Sunday, August 18, 2013

Sengketa Medis

Banyaknya gugatan yang dihadapi oleh dokter dan rumah sakit akhir-akhir ini telah menimbulkan perasaan cemas dunia kedokteran di Indonesia. Hal ini merupakan konsekuensi logis dari transformasi masyarakat menuju litigious society atau masyarakat yang semakin gemar menuntut.  Banyaknya tuntutan malpraktik tidak hanya terjadi di Indonesia, bahkan di negara maju seperti Amerika Serikat, tuntutan malpraktik malah lebih banyak lagi. Seringnya dokter/rumah sakit dituntut malpraktik berakibat pada banyaknya rumah sakit yang menutup unit layanan tertentu karena tidak sanggup melayani gugatan. Unit yang paling banyak digugat adalah unit kebidanan dan  gawat darurat.
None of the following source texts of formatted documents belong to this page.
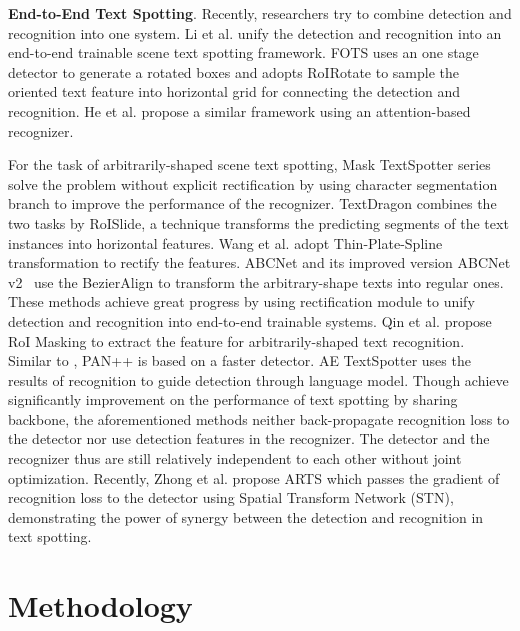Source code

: \documentclass[10pt,twocolumn,letterpaper]{article}
\begin{document}
\textbf{End-to-End Text Spotting}.
Recently, researchers try to combine detection and recognition into one system. Li et al. \cite{li2017towards} unify the detection and recognition into an end-to-end trainable scene text spotting framework.
FOTS \cite{liu2018fots} uses an one stage detector to generate a rotated boxes and adopts RoIRotate to sample the oriented text feature into horizontal grid for connecting the detection and recognition. He et al. \cite{he2018end} propose a similar framework using an attention-based recognizer.

For the task of arbitrarily-shaped scene text spotting, 
Mask TextSpotter series \cite{lyu2018mask,liao2019mask,liao2020mask} solve the problem without explicit rectification by using character segmentation branch to improve the performance of the recognizer.
TextDragon \cite{feng2019textdragon} combines the two tasks by RoISlide, a technique transforms the predicting segments of the text instances into horizontal features. Wang et al. \cite{wang2020all} adopt Thin-Plate-Spline\cite{bookstein1989principal} transformation to rectify the features. ABCNet \cite{liu2020abcnet} and its improved version ABCNet v2~\cite{liu2021abcnetv2} use the BezierAlign to transform the arbitrary-shape texts into regular ones. These methods achieve great progress by using rectification module to unify detection and recognition into end-to-end trainable systems. 
Qin et al.\cite{qin2019towards} propose RoI Masking to extract the feature for arbitrarily-shaped text recognition. Similar to \cite{qin2019towards}, PAN++\cite{wang2021pan++} is based on a faster detector\cite{wang2019efficient}. AE TextSpotter\cite{wang2020ae} uses the results of recognition to guide detection through language model. Though achieve significantly improvement on the performance of text spotting by sharing backbone, the aforementioned methods neither back-propagate recognition loss to the detector nor use detection features in the recognizer. The detector and the recognizer thus are still relatively independent to each other without joint optimization.
Recently, Zhong et al. \cite{zhong2021arts} propose ARTS which passes the gradient of recognition loss to the detector using Spatial Transform Network (STN)\cite{2015Spatial}, demonstrating the power of synergy between the detection and recognition in text spotting.



\section{Methodology}
\label{sec:method}
\end{document}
Para dokter spesialis kebidanan di negara bagian Nevada misalnya sampai enggan berpraktik sebab sebagian besar pendapatannya habis untuk membayar premi asuransi malpraktik
.
Dampak lanjutan dengan adanya kecenderungan ini adalah dokter menjalankan praktik kedokteran defensif degan melakukan pemeriksaan berlebihan. Para dokter merasa harus membentengi diri dari tuntutan dengan melakukan pemeriksaan diagnostik yang tidak perlu seperti pemeriksaan EKG pada pasien influensa. Pemeriksaan EKG diberikan untuk dijadikan bahan pembelaan kalau suatu saat terjadi seorang pasien baru saja meminum obat dan kemudian tiba-tiba meninggal. Pandangan masyarakat awan akan langsung mengambil kesimpulan bahwa yang bersangkutan meninggal karena obat yang diberikan padahal belum tentu, bisa terjadi hanya kejadian bersamaan dengan serangan jantung misalnya. Kejadian ini dapat diumpakan pada seseorang yang sedang mengendarai sepeda motor tiba-tiba mengalami serangan jantung dan terjatuh lalu digilas oleh truk yang sedang lewat. Hampir semua orang yang melihatnya akan menyalahkan sopir truk dan menganggap karena kelalaiannyalah yang menjadi sebab pengendara motor meninggal padahal mungkin saja dia telah meninggal sebelumnya baru tergilas. Praktik depensif sebetulnya sangat merugikan masyarakat dengan bertambahnya biaya yang sesungguhnya tidak perlu. Dampak lain adalah dokter cenderung menyembunyikan identitas ketika ada seseorang yang tiba-tiba mengalami kegawatdaruratan padahal seorang dokter diwajibkan untuk memberikan pertolongan semampunya pada setiap kegawatdaruratan. Dokter berpikir lebih baik tidak mengaku sebagai dokter ketimbang menolong dan terjadi hal-hal yang tidak diinginkan kemudian dituntut.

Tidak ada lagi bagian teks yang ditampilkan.